AFRICOG has come out with a December report on the Maize Scandal. The Star reports that the Public Education Scandal is about to explode, indicating that the amount of directly missing funds is roughly Sh5.5B, with millions taken each year of the program during the whole course of the program! We are talking here about the rich and powerful exploiting hunger and the poverty of children to line their pockets that much more thickly.

This is not a traffic policeman shaking down a middle class driver for lunch money or petty bureaucratic clerk in a postal service. I don’t claim to be an expert on the world–and I am not arguing abstract development theory. Even if people like Ha-Joon Chang, and to a lesser extent Jeffrey Sachs, are right that Westerners from developed nations tend to overemphasize the importance and explanatory role of corruption in overall economic analysis, I think it is still clear that in Kenya today corruption is a metastasizing cancer that will be the death of meaningful democracy if left untreated. The fact that there is no defined “cure” does not mean that we shouldn’t do our best to treat it.

It is a fool’s errand to have high expectations of the kind of people who steal bread from the hungriest and school funds for the poorest–the bottom line is that they just don’t really care about anyone other than themselves. They can be counted on to be immoral or amoral at best and are not going to be actually subject to moral suasion as opposing to pretending. They might on some occasions for whatever reason do things that are desirable–they may have traits like physical courage or resoluteness or articulation skills that prove useful. But they can never be trusted. Likewise, people that steal elections are not democrats–and as the insightful quote in Michaela Wrong’s It’s Our Turn to Eat points out, stealing an election is pretty much the ultimate form of corruption in a democracy: it takes away the very sovereignty of the voting public and steals the most from those who have no other form of power other than the vote.

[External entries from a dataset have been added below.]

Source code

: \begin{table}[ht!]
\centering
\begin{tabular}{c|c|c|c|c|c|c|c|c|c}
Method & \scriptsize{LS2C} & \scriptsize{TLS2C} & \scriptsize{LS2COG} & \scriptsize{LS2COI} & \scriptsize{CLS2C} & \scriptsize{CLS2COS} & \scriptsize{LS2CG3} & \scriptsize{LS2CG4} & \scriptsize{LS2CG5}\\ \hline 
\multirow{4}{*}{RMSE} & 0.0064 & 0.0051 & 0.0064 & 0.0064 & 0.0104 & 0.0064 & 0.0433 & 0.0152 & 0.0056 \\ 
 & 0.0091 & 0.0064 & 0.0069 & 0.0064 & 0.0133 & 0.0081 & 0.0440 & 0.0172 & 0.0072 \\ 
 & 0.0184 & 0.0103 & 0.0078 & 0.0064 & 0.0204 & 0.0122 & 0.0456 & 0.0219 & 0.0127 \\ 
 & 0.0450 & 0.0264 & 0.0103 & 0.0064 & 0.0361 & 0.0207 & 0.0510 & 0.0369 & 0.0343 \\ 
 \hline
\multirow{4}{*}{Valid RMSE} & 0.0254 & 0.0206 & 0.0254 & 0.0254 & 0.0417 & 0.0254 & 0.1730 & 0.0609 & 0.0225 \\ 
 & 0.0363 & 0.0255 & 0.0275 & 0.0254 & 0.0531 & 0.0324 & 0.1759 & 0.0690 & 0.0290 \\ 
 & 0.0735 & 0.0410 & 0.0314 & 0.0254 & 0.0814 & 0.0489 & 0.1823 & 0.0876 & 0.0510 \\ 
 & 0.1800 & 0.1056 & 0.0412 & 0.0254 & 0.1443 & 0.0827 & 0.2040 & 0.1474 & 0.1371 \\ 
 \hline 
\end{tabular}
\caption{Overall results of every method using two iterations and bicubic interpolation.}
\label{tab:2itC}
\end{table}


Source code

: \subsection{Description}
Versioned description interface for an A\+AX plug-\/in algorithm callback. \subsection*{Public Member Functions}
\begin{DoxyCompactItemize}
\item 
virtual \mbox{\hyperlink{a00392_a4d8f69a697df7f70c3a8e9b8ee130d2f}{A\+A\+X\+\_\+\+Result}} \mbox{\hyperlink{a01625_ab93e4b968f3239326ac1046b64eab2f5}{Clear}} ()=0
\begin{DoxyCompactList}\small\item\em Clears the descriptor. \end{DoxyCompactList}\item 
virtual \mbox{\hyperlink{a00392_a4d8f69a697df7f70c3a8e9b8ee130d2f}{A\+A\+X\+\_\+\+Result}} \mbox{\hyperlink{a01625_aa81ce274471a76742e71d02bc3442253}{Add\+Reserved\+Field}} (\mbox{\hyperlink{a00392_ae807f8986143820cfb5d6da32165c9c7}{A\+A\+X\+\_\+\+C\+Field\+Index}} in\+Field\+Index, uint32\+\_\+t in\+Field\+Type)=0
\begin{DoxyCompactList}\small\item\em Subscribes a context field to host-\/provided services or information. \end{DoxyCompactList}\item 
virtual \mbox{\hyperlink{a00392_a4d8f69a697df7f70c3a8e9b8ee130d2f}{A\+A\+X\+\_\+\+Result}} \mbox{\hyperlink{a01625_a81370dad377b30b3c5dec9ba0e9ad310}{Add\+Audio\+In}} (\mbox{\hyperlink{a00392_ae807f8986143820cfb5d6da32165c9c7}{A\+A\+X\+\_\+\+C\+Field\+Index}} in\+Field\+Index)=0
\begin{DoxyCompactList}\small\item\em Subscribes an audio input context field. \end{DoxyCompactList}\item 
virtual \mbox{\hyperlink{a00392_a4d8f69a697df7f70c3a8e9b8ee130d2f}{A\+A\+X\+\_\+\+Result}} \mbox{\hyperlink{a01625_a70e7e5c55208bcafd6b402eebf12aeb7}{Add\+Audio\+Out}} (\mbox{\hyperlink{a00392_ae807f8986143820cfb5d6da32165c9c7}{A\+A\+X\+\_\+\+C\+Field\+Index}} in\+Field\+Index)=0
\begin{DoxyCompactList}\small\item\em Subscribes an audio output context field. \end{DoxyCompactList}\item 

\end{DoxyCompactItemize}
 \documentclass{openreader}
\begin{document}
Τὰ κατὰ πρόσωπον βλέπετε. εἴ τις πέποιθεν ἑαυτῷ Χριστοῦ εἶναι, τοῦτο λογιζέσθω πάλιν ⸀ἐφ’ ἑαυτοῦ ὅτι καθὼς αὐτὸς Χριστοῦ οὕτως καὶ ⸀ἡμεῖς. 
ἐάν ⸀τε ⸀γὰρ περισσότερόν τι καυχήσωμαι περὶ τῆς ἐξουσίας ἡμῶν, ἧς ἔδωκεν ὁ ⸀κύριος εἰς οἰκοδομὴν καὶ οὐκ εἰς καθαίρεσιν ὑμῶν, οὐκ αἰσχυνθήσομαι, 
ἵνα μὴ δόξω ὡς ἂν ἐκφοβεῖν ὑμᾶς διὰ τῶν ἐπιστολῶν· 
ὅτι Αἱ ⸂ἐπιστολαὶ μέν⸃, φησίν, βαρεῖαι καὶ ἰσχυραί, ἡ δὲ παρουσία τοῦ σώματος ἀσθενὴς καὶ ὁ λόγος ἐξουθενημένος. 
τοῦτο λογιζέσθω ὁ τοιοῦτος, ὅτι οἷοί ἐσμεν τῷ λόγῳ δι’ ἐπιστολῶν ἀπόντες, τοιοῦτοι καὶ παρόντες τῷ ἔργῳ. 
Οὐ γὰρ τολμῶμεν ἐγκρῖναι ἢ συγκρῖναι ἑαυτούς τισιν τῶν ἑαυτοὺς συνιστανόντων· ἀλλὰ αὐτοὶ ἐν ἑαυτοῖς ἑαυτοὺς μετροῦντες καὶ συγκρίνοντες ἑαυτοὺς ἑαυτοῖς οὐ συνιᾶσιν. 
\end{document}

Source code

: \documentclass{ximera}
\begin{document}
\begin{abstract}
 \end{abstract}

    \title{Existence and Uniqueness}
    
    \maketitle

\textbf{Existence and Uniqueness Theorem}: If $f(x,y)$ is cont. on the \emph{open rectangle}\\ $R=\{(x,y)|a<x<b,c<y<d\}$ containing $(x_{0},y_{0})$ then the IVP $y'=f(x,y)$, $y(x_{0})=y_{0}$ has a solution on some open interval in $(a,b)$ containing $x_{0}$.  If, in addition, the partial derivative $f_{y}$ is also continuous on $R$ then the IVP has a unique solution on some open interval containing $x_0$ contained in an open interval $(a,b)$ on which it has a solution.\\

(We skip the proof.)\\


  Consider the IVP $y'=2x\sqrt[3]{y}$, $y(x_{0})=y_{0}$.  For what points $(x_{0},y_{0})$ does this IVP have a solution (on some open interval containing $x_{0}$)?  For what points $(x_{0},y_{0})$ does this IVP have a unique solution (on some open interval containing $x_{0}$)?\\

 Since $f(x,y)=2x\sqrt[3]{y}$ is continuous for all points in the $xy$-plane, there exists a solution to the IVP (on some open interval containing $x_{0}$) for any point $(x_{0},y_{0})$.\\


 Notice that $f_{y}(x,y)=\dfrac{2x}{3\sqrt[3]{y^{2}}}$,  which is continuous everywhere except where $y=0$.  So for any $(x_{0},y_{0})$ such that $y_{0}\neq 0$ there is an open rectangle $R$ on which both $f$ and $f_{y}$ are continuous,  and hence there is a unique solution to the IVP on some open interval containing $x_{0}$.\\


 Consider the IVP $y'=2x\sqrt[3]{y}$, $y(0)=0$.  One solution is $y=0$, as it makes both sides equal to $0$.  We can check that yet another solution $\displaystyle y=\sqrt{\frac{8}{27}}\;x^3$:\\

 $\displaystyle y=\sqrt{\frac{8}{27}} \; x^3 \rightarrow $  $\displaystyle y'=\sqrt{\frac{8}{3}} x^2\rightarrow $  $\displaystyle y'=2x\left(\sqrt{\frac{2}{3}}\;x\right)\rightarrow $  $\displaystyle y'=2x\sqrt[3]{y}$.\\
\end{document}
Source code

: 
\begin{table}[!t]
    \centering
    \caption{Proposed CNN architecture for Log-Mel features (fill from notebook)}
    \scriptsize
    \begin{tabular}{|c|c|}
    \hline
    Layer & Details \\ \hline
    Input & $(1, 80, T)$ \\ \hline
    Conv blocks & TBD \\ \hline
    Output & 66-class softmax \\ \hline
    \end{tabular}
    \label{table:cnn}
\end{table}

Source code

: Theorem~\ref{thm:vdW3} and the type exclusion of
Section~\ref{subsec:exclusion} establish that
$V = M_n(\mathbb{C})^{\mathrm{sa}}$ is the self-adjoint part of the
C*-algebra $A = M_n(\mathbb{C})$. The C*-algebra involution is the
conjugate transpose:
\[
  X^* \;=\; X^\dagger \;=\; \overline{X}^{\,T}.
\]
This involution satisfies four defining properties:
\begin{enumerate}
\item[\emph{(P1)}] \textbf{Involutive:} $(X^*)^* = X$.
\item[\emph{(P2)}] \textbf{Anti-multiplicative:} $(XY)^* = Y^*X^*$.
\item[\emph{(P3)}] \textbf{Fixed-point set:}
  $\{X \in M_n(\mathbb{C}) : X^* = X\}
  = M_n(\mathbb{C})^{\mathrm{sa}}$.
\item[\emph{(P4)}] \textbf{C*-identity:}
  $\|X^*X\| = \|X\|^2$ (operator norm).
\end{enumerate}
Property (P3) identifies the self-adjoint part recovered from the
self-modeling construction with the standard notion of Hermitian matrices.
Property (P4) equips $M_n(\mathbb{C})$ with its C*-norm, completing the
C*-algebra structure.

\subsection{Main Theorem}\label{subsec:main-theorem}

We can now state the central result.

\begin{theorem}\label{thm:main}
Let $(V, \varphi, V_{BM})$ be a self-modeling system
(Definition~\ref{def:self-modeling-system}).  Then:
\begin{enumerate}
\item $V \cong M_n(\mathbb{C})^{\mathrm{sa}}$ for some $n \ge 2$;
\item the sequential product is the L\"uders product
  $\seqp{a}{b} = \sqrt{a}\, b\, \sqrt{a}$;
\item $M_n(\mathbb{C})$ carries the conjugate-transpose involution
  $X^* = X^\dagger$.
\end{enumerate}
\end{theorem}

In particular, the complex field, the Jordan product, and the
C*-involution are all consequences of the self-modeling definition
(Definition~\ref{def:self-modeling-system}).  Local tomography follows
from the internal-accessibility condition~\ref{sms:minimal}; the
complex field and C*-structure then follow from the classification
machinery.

So what is the treatment? It’s not Tweets, nor, for that matter, blog posts. “Name and shame” doesn’t work where there is no shame. What is required is accountability which means prosecutions and asset seizures. If non-Kenyan actors and institutions want to help they will stop playing Hamlet and decide to consistently be in favor, and act in favor, of this type of actual accountability. The policy of my country, the United States, has been over a period of years, so inconsistent as to be incomprehensible. Likewise the British. France has become a big donor to Kenya for whatever reason–and has spoken some good words, but I haven’t picked up on much in terms of action.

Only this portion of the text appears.